[Data extracted from a collection]
+++++

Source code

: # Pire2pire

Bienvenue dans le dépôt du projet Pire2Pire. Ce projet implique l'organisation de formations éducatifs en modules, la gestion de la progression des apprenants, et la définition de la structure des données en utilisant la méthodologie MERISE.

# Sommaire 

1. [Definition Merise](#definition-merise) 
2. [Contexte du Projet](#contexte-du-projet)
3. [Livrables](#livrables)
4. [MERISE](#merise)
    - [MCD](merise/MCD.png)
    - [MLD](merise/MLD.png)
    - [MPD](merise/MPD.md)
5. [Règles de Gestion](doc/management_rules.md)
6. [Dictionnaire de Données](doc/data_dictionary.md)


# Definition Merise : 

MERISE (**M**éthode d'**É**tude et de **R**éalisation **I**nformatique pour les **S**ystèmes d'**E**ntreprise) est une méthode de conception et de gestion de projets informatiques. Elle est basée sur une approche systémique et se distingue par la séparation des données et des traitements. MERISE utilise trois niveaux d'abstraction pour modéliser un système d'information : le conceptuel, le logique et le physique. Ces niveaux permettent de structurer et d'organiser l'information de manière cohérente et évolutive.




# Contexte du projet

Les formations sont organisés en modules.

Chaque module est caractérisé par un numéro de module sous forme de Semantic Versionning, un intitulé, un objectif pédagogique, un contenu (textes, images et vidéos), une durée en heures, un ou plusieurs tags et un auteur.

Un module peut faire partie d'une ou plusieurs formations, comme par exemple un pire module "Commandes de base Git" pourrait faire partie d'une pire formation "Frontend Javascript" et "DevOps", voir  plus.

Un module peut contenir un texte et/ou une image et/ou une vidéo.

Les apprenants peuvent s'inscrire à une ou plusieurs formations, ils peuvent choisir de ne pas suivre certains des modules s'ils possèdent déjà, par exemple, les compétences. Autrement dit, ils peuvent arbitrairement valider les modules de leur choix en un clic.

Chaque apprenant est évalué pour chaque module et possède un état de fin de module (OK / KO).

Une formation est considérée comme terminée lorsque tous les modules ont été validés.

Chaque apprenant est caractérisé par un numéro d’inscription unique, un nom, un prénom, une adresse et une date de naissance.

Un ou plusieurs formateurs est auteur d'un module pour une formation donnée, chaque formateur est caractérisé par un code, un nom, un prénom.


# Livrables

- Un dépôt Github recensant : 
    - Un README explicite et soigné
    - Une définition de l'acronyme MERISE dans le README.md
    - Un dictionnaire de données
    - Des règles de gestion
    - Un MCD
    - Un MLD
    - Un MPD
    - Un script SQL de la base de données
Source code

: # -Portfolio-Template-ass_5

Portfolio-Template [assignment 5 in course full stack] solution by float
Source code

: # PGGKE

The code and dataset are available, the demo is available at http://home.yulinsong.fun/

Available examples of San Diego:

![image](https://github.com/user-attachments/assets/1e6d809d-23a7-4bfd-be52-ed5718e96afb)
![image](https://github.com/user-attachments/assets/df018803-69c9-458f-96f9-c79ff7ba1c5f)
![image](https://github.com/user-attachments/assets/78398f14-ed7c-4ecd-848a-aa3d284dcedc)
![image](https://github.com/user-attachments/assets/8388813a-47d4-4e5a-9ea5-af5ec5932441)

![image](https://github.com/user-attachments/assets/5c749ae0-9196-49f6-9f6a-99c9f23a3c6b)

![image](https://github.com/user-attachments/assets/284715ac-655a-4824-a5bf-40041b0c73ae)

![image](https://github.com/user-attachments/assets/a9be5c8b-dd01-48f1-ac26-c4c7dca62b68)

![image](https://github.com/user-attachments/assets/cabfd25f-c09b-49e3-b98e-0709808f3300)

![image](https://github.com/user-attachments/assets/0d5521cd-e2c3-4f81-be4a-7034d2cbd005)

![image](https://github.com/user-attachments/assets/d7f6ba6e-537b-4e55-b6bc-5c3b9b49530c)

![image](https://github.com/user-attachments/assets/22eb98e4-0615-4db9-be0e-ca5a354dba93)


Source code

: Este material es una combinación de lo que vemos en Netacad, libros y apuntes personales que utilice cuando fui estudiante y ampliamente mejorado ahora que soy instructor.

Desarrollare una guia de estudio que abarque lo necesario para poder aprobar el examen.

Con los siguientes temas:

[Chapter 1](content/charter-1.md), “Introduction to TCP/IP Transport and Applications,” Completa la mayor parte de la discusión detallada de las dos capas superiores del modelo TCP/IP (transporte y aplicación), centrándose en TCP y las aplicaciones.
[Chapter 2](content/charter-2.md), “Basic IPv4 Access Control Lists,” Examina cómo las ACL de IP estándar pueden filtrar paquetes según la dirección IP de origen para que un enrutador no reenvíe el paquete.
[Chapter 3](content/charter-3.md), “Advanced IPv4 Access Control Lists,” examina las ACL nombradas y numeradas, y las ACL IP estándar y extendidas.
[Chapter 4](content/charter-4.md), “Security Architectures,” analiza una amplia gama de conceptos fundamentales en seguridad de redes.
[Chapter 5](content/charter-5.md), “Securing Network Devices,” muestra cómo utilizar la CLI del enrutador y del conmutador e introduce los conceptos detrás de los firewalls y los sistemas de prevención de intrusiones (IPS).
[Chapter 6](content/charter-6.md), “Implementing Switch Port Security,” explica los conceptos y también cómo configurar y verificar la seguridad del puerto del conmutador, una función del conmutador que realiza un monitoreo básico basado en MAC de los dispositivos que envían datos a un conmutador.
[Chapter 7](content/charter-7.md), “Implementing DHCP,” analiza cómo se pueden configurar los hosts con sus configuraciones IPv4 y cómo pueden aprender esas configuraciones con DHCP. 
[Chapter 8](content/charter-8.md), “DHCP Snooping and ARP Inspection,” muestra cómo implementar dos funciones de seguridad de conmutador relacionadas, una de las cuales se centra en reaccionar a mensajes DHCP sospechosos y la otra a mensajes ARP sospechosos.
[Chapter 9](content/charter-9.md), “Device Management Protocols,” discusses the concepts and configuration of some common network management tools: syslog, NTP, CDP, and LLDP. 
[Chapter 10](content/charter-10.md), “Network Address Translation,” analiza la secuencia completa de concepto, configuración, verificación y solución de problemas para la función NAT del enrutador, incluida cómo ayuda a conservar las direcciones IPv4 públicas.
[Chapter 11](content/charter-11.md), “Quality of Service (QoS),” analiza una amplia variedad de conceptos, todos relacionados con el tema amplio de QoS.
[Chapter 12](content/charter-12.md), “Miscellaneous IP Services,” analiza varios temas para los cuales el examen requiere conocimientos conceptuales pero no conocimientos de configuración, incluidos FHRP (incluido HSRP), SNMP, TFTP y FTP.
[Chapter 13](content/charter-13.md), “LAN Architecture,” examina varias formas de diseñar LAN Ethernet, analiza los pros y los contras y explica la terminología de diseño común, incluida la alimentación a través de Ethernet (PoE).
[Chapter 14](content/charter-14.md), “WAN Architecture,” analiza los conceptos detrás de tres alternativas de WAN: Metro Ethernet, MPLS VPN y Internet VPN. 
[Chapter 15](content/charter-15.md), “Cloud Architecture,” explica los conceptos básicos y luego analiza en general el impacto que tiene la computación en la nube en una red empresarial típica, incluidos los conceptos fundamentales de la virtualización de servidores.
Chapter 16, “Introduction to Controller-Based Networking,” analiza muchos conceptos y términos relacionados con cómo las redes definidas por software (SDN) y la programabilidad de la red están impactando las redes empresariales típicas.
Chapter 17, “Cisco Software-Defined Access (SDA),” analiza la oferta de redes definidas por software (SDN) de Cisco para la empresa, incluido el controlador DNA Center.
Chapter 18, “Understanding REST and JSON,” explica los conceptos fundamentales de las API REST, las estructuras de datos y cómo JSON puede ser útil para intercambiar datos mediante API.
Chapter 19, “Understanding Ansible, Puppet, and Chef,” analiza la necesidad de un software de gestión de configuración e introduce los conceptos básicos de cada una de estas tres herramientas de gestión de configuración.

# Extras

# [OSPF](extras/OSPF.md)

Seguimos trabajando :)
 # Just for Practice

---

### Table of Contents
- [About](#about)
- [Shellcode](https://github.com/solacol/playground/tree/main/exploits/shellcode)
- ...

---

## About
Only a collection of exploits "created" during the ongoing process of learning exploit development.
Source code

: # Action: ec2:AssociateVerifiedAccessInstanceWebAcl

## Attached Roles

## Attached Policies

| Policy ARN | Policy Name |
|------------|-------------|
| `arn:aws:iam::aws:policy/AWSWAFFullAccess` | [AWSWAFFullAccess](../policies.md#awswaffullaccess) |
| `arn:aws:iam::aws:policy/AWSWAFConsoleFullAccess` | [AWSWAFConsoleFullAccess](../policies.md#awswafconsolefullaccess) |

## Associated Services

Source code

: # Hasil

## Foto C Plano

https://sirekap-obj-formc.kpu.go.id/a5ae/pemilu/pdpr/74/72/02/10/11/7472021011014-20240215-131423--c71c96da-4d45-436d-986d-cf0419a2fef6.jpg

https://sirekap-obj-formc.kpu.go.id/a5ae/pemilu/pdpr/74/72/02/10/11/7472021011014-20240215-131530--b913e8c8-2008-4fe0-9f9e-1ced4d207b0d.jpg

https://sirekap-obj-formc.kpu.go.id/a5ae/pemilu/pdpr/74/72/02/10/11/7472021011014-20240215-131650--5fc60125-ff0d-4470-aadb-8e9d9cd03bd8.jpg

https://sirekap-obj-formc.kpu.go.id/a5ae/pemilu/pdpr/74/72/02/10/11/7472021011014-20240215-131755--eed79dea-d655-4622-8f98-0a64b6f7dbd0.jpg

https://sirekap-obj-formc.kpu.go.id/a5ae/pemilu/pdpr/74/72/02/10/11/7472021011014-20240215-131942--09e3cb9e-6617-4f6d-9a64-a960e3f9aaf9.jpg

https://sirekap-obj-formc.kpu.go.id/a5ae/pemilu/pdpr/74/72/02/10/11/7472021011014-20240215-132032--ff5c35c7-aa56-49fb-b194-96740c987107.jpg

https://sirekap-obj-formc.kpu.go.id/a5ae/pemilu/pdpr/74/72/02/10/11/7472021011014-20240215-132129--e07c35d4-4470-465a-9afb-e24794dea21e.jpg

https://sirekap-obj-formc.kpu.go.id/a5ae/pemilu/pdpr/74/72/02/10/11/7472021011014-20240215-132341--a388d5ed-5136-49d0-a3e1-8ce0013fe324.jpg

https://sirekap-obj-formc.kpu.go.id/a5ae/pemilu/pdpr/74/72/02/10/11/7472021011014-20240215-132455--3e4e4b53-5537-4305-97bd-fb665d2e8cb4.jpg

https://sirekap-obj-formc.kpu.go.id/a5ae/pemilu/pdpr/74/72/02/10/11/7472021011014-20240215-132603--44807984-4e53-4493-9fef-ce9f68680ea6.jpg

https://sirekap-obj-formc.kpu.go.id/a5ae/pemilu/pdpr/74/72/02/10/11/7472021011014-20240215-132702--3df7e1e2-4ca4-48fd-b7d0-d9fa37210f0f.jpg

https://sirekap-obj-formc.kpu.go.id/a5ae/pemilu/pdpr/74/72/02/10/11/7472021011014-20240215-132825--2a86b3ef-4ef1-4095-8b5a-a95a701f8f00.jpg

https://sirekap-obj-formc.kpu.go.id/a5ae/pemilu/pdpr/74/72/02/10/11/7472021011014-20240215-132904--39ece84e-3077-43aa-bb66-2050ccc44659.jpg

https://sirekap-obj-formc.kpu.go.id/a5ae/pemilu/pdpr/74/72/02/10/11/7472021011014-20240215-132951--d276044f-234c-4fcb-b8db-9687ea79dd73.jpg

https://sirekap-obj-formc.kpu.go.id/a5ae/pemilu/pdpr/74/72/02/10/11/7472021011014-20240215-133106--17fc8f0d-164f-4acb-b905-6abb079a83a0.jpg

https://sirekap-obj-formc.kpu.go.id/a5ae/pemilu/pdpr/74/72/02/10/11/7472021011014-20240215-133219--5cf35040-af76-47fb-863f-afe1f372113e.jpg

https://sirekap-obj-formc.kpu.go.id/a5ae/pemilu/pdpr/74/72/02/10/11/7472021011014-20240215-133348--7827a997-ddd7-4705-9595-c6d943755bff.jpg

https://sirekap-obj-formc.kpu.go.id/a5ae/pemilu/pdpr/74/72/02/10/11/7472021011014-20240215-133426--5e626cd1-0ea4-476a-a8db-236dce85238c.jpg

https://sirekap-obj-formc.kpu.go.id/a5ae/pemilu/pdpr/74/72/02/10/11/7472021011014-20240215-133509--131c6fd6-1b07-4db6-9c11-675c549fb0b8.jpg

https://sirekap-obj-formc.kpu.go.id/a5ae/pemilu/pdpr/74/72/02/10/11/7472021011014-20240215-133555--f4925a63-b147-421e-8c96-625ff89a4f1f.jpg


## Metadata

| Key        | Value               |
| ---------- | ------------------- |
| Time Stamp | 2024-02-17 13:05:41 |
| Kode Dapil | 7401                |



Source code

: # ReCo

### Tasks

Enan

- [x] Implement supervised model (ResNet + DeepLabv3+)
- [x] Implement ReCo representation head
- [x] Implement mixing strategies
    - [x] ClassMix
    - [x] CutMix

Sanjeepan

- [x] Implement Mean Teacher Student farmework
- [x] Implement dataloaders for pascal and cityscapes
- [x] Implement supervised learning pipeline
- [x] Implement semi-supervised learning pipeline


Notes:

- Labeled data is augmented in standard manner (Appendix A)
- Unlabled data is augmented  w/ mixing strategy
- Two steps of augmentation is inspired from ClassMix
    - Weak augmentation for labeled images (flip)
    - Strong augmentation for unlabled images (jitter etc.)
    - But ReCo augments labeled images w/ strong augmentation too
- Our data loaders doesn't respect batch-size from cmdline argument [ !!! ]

+++++

→ What to work on
Transcribe exactly, and only, the lines from the one with "- [x] Implement dataloaders" through the last line of the data.

→ Answer
- [x] Implement dataloaders for pascal and cityscapes
- [x] Implement supervised learning pipeline
- [x] Implement semi-supervised learning pipeline


Notes:

- Labeled data is augmented in standard manner (Appendix A)
- Unlabled data is augmented  w/ mixing strategy
- Two steps of augmentation is inspired from ClassMix
    - Weak augmentation for labeled images (flip)
    - Strong augmentation for unlabled images (jitter etc.)
    - But ReCo augments labeled images w/ strong augmentation too
- Our data loaders doesn't respect batch-size from cmdline argument [ !!! ]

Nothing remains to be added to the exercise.